Famously banned books include “The Adventures of Huckleberry Finn” by Mark Twain (language, racism), “The Absolutely True Diary of a Part-Time Indian” by Sherman Alexie (language, violence, sexual content) and “Their Eyes Were Watching God” by Zora Neale Hurston (sexual content).

Walt Whitman’s “Leaves of Grass” was once described as “filthy” by some mid-19th-century booksellers.

The impulse to censor, Gohr said, is a direct response to the inherent power ideas hold and the strength of books to spread them.

“Books are thought of as dangerous, and they are! They contain ideas and stories that can change minds and lives,” she said.

Video by Deanna Dent/ASU Now

#WordsHavePower

#WordsHavePower is the tagline for this year’s Banned Books Week, an ALA-sponsored event that ASU Library plans to highlight with increasing force each year.

Plans to grow the annual event include a speaker series, a reading flash mob and public readings of censored work on all of ASU’s campuses.
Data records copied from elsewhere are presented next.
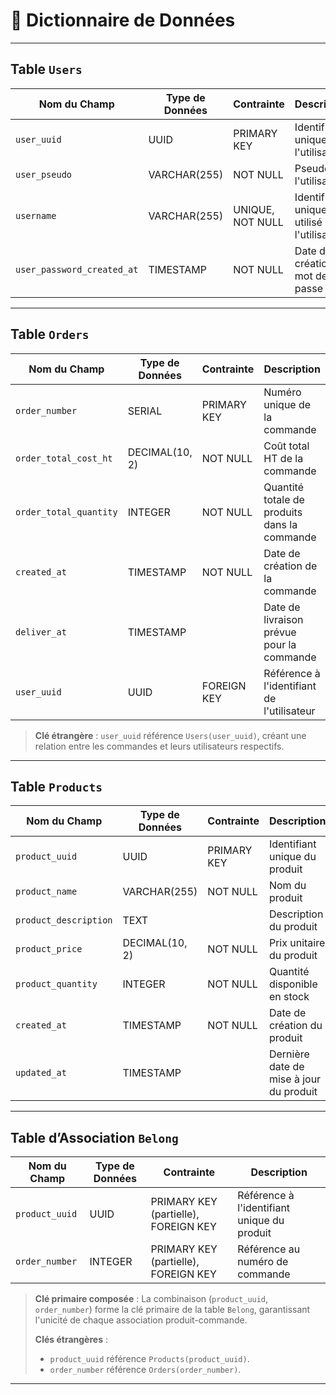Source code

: 

# 📑 Dictionnaire de Données

---

## Table `Users`

| Nom du Champ               | Type de Données    | Contrainte              | Description                                     |
|----------------------------|--------------------|-------------------------|-------------------------------------------------|
| `user_uuid`                | UUID              | PRIMARY KEY             | Identifiant unique de l'utilisateur             |
| `user_pseudo`              | VARCHAR(255)      | NOT NULL                | Pseudo de l'utilisateur                         |
| `username`                 | VARCHAR(255)      | UNIQUE, NOT NULL        | Identifiant unique utilisé par l'utilisateur    |
| `user_password_created_at` | TIMESTAMP         | NOT NULL                | Date de création du mot de passe                |

---

## Table `Orders`

| Nom du Champ               | Type de Données    | Contrainte              | Description                                     |
|----------------------------|--------------------|-------------------------|-------------------------------------------------|
| `order_number`             | SERIAL            | PRIMARY KEY             | Numéro unique de la commande                    |
| `order_total_cost_ht`      | DECIMAL(10, 2)    | NOT NULL                | Coût total HT de la commande                    |
| `order_total_quantity`     | INTEGER           | NOT NULL                | Quantité totale de produits dans la commande    |
| `created_at`               | TIMESTAMP         | NOT NULL                | Date de création de la commande                 |
| `deliver_at`               | TIMESTAMP         |                         | Date de livraison prévue pour la commande       |
| `user_uuid`                | UUID              | FOREIGN KEY             | Référence à l'identifiant de l'utilisateur      |

> **Clé étrangère** : `user_uuid` référence `Users(user_uuid)`, créant une relation entre les commandes et leurs utilisateurs respectifs.

---

## Table `Products`

| Nom du Champ               | Type de Données    | Contrainte              | Description                                     |
|----------------------------|--------------------|-------------------------|-------------------------------------------------|
| `product_uuid`             | UUID              | PRIMARY KEY             | Identifiant unique du produit                   |
| `product_name`             | VARCHAR(255)      | NOT NULL                | Nom du produit                                  |
| `product_description`      | TEXT              |                         | Description du produit                          |
| `product_price`            | DECIMAL(10, 2)    | NOT NULL                | Prix unitaire du produit                        |
| `product_quantity`         | INTEGER           | NOT NULL                | Quantité disponible en stock                    |
| `created_at`               | TIMESTAMP         | NOT NULL                | Date de création du produit                     |
| `updated_at`               | TIMESTAMP         |                         | Dernière date de mise à jour du produit         |

---

## Table d’Association `Belong`

| Nom du Champ               | Type de Données    | Contrainte                                | Description                                     |
|----------------------------|--------------------|-------------------------------------------|-------------------------------------------------|
| `product_uuid`             | UUID              | PRIMARY KEY (partielle), FOREIGN KEY      | Référence à l'identifiant unique du produit     |
| `order_number`             | INTEGER           | PRIMARY KEY (partielle), FOREIGN KEY      | Référence au numéro de commande                 |

> **Clé primaire composée** : La combinaison (`product_uuid`, `order_number`) forme la clé primaire de la table `Belong`, garantissant l'unicité de chaque association produit-commande.
>
> **Clés étrangères** : 
> - `product_uuid` référence `Products(product_uuid)`.
> - `order_number` référence `Orders(order_number)`.

---
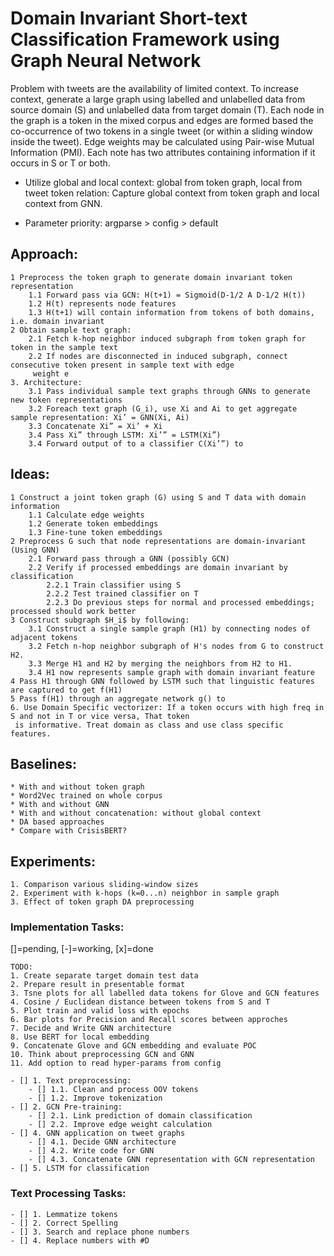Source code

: # Domain Invariant Short-text Classification Framework using Graph Neural Network

Problem with tweets are the availability of limited context. To increase context, generate a large graph using labelled 
 and unlabelled data from source domain (S) and unlabelled data from target domain (T). Each node in the graph is a 
 token in the mixed corpus and edges are formed based the co-occurrence of two tokens in a single tweet (or within a 
 sliding window inside the tweet). Edge weights may be calculated using Pair-wise Mutual Information (PMI). Each note 
 has two attributes containing information if it occurs in S or T or both.
    
    
* Utilize global and local context: global from token graph, local from tweet token relation:
    Capture global context from token graph and local context from GNN.
    
* Parameter priority: 
    argparse > config > default
    
## Approach:
    1 Preprocess the token graph to generate domain invariant token representation
        1.1 Forward pass via GCN: H(t+1) = Sigmoid(D-1/2 A D-1/2 H(t))
        1.2 H(t) represents node features 
        1.3 H(t+1) will contain information from tokens of both domains, i.e. domain invariant 
    2 Obtain sample text graph:
        2.1 Fetch k-hop neighbor induced subgraph from token graph for token in the sample text
        2.2 If nodes are disconnected in induced subgraph, connect consecutive token present in sample text with edge
         weight e
    3. Architecture: 
        3.1 Pass individual sample text graphs through GNNs to generate new token representations
        3.2 Foreach text graph (G_i), use Xi and Ai to get aggregate sample representation: Xi’ = GNN(Xi, Ai)
        3.3 Concatenate Xi” = Xi’ + Xi
        3.4 Pass Xi” through LSTM: Xi’” = LSTM(Xi”)
        3.4 Forward output of to a classifier C(Xi’”) to 

## Ideas:
    1 Construct a joint token graph (G) using S and T data with domain information
        1.1 Calculate edge weights
        1.2 Generate token embeddings
        1.3 Fine-tune token embeddings
    2 Preprocess G such that node representations are domain-invariant (Using GNN)
        2.1 Forward pass through a GNN (possibly GCN)
        2.2 Verify if processed embeddings are domain invariant by classification
            2.2.1 Train classifier using S
            2.2.2 Test trained classifier on T
            2.2.3 Do previous steps for normal and processed embeddings; processed should work better 
    3 Construct subgraph $H_i$ by following:
        3.1 Construct a single sample graph (H1) by connecting nodes of adjacent tokens
        3.2 Fetch n-hop neighbor subgraph of H's nodes from G to construct H2.
        3.3 Merge H1 and H2 by merging the neighbors from H2 to H1.
        3.4 H1 now represents sample graph with domain invariant feature
    4 Pass H1 through GNN followed by LSTM such that linguistic features are captured to get f(H1)
    5 Pass f(H1) through an aggregate network g() to 
    6. Use Domain Specific vectorizer: If a token occurs with high freq in S and not in T or vice versa, That token
     is informative. Treat domain as class and use class specific features.

## Baselines:
    * With and without token graph
    * Word2Vec trained on whole corpus
    * With and without GNN
    * With and without concatenation: without global context
    * DA based approaches
    * Compare with CrisisBERT?

## Experiments:
    1. Comparison various sliding-window sizes
    2. Experiment with k-hops (k=0...n) neighbor in sample graph
    3. Effect of token graph DA preprocessing

### Implementation Tasks: 
[]=pending, [-]=working, [x]=done
    
    TODO:
    1. Create separate target domain test data
    2. Prepare result in presentable format
    3. Tsne plots for all labelled data tokens for Glove and GCN features
    4. Cosine / Euclidean distance between tokens from S and T
    5. Plot train and valid loss with epochs
    6. Bar plots for Precision and Recall scores between approches
    7. Decide and Write GNN architecture
    8. Use BERT for local embedding
    9. Concatenate Glove and GCN embedding and evaluate POC
    10. Think about preprocessing GCN and GNN
    11. Add option to read hyper-params from config
    
    - [] 1. Text preprocessing:
        - [] 1.1. Clean and process OOV tokens
        - [] 1.2. Improve tokenization
    - [] 2. GCN Pre-training:
        - [] 2.1. Link prediction of domain classification
        - [] 2.2. Improve edge weight calculation
    - [] 4. GNN application on tweet graphs
        - [] 4.1. Decide GNN architecture
        - [] 4.2. Write code for GNN
        - [] 4.3. Concatenate GNN representation with GCN representation
    - [] 5. LSTM for classification

### Text Processing Tasks:

    - [] 1. Lemmatize tokens
    - [] 2. Correct Spelling
    - [] 3. Search and replace phone numbers
    - [] 4. Replace numbers with #D
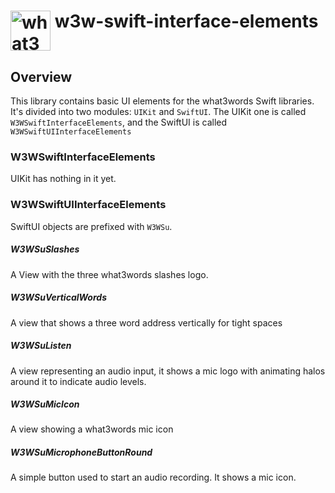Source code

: # <img valign='top' src="https://what3words.com/assets/images/w3w_square_red.png" width="64" height="64" alt="what3words">&nbsp;w3w-swift-interface-elements

Overview
--------

This library contains basic UI elements for the what3words Swift libraries.  It's divided into two modules: `UIKit` and `SwiftUI`.  The UIKit one is called `W3WSwiftInterfaceElements`, and the SwiftUI is called `W3WSwiftUIInterfaceElements`

### W3WSwiftInterfaceElements

UIKit has nothing in it yet.  

### W3WSwiftUIInterfaceElements

SwiftUI objects are prefixed with `W3WSu`.

##### W3WSuSlashes

A View with the three what3words slashes logo.

##### W3WSuVerticalWords

A view that shows a three word address vertically for tight spaces

##### W3WSuListen

A view representing an audio input, it shows a mic logo with animating halos around it to indicate audio levels.

##### W3WSuMicIcon

A view showing a what3words mic icon

##### W3WSuMicrophoneButtonRound

A simple button used to start an audio recording.  It shows a mic icon.


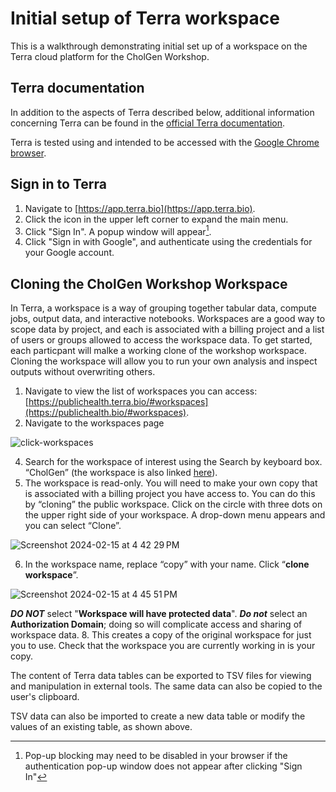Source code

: # Initial setup of Terra workspace

This is a walkthrough demonstrating initial set up of a workspace on the Terra cloud platform for the CholGen Workshop.

## Terra documentation

In addition to the aspects of Terra described below, additional information concerning Terra can be found in the [official Terra documentation](https://support.terra.bio/hc/en-us/categories/360001399872).

Terra is tested using and intended to be accessed with the [Google Chrome browser](https://www.google.com/chrome/).

## Sign in to Terra 

1. Navigate to [https://app.terra.bio](https://app.terra.bio).
2. Click the icon in the upper left corner to expand the main menu.
3. Click "Sign In". A popup window will appear[^1]. 
4. Click "Sign in with Google", and authenticate using the credentials for your Google account.

[^1]: Pop-up blocking may need to be disabled in your browser if the authentication pop-up window does not appear after clicking "Sign In"

## Cloning the CholGen Workshop Workspace

In Terra, a workspace is a way of grouping together tabular data, compute jobs, output data, and interactive notebooks. 
Workspaces are a good way to scope data by project, and each is associated with a billing project and a list of users or groups allowed to access the workspace data.
To get started, each particpant will malke a working clone of the workshop workspace. Cloning the workspace will allow you to run your own analysis and inspect outputs without overwriting others. 


1. Navigate to view the list of workspaces you can access: [https://publichealth.terra.bio/#workspaces](https://publichealth.bio/#workspaces).
2. Navigate to the workspaces page
   
![click-workspaces](https://github.com/CholGen/CholGen-Workshop-2024/assets/63110916/85add471-359e-4a4a-bd8c-fb56c4280ff4)

4. Search for the workspace of interest using the Search by keyboard box. “CholGen” (the workspace is also linked [here](https://publichealth.terra.bio/#workspaces/gates-pgs-africacdc/CholGen_Workshop_Feb2024)).
5. The workspace is read-only. You will need to make your own copy that is associated with a billing project you have access to. You can do this by “cloning” the public workspace. Click on the circle with three dots on the upper right side of your workspace. A drop-down menu appears and you can select “Clone”.

![Screenshot 2024-02-15 at 4 42 29 PM](https://github.com/CholGen/CholGen-Workshop-2024/assets/63110916/b8dc34e3-1b35-4e99-b515-161f159fef2b)

6. In the workspace name, replace “copy” with your name. Click “**clone workspace**”.
   
![Screenshot 2024-02-15 at 4 45 51 PM](https://github.com/CholGen/CholGen-Workshop-2024/assets/63110916/7104473b-96d3-4b5d-8133-ea4c6179cb7f)

**_DO NOT_** select "**Workspace will have protected data**". **_Do not_** select an **Authorization Domain**; doing so will complicate access and sharing of workspace data.
8. This creates a copy of the original workspace for just you to use. Check that the workspace you are currently working in is your copy. 



The content of Terra data tables can be exported to TSV files for viewing and manipulation in external tools. 
The same data can also be copied to the user's clipboard.

TSV data can also be imported to create a new data table or modify the values of an existing table, as shown above.

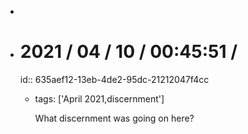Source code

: -
- # 2021 / 04 / 10 / 00:45:51 /
  id:: 635aef12-13eb-4de2-95dc-21212047f4cc
	- tags: ['April 2021,discernment']
	  
	  What discernment was going on here?
	  
	  
	  <!-- Exported from TiddlyWiki at 19:18, 22nd October 2022 -->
This year, Gohr and fellow ASU Library staffer Ashley Barckett have been busy pulling books from library shelves — “as many as we can fit,” they said — to include in the Hayden Library banned-book display.

The ragtag collection includes such classics as “The Handmaid’s Tale” and “Beloved” and sits alongside a reading nook where the ASU community is encouraged to linger, interact and explore the books “in question.”

Additionally, Gohr and Barckett have put together a banned-book scavenger hunt and set up a button-making station in the Hayden Library mkrspace, for those #RebelReaders who want to wear their Toni Morrisons and Ralph Ellisons on their sleeve.

There will also be displays at the libraries on the West, Polytechnic and Downtown Phoenix campuses.

“This is a great opportunity to celebrate the library as a place of access, discovery and inclusion — particularly at an institution like ASU,” said Barckett, a library information specialist. “Many of our international students come from countries that have different views on censorship, and books are still challenged and banned regularly in the U.S. This event is as relevant as ever.”

Barckett and Gohr said they will be wearing buttons and T-shirts throughout the week that signify banned authors and books, such as “The Autobiography of Malcolm X” and the book-burning “Fahrenheit 451,” which, Gohr said, might be the most ironic banned book of all.

"It's about banning books," she said.